Clover (Trifolium repens L.)
In Irish tradition, St. Patrick used the shamrock or three-leaf clover as a symbol to teach about the Holy Trinity: one leaf for the Father, one for the Son and one for the Holy Spirit. Supposedly, when a shamrock is found with the fourth leaf, it represents God’s grace. It was white clover (Trifolium repens L.) that was used during this time. Another story claims that during a sermon, St. Patrick asked the crowd how many leaves the clover had. When they replied it has three but can also be one, St. Patrick’s response was that it is also that way with God (the Father, Son and the Holy Ghost). Since this story was written more than one thousand years after the time of St. Patrick, however, it is often considered a legend.

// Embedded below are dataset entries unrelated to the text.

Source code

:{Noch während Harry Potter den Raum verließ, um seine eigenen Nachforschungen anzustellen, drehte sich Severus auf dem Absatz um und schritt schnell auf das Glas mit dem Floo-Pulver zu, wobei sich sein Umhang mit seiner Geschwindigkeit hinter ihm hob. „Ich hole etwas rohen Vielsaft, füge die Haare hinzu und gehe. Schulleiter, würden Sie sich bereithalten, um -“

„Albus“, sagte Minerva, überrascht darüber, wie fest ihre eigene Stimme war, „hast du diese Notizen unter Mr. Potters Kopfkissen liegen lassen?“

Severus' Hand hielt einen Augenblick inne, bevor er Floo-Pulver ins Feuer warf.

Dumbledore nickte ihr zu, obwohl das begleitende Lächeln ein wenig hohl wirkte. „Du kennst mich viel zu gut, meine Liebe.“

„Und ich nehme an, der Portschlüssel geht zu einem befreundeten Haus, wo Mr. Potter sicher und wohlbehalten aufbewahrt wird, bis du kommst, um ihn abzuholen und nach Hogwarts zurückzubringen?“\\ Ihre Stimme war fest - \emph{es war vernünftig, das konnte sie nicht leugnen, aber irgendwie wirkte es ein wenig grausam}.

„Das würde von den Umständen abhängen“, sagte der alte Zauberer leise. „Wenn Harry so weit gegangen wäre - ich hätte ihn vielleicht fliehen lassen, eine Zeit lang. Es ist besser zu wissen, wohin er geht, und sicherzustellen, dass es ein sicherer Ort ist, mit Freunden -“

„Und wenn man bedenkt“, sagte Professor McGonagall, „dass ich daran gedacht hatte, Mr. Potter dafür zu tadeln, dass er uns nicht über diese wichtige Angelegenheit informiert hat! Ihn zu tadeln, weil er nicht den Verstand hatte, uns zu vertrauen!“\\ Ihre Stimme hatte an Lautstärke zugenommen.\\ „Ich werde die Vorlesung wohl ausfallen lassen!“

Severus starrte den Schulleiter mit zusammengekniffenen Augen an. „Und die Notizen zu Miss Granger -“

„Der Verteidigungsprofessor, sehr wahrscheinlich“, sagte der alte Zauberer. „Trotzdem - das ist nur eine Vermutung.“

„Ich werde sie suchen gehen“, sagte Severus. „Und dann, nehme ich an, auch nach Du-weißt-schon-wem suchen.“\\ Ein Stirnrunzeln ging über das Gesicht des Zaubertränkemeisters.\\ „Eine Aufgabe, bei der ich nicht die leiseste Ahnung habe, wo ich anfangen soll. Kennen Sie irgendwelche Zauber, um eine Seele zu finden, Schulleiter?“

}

In Florida, white clover is not widely used in residential landscapes, because it is a cool-season legume and acts like an annual plant. It is commonly used in pasture applications because of its high protein content and digestibility for cows, compared to grass alone. If you like the looks of the characteristic trifoliate leaf, however, consider oxalis for the home landscape. This shamrock substitute is found in many nurseries and garden centers as either an annual or perennial.
Commonly known as wood sorrel or false shamrock, Oxalis triangularis subspecies papilionacea, is endemic to Brazil and can be grown outdoors from zones 8 – 11. Prolonged days over 85 degrees will cause this plant to look “tired” but once the daytime temperatures drop a bit, the show is spectacular! The leaves are a deep purple-red color with light pink to white flowers that create a wonderful contrast.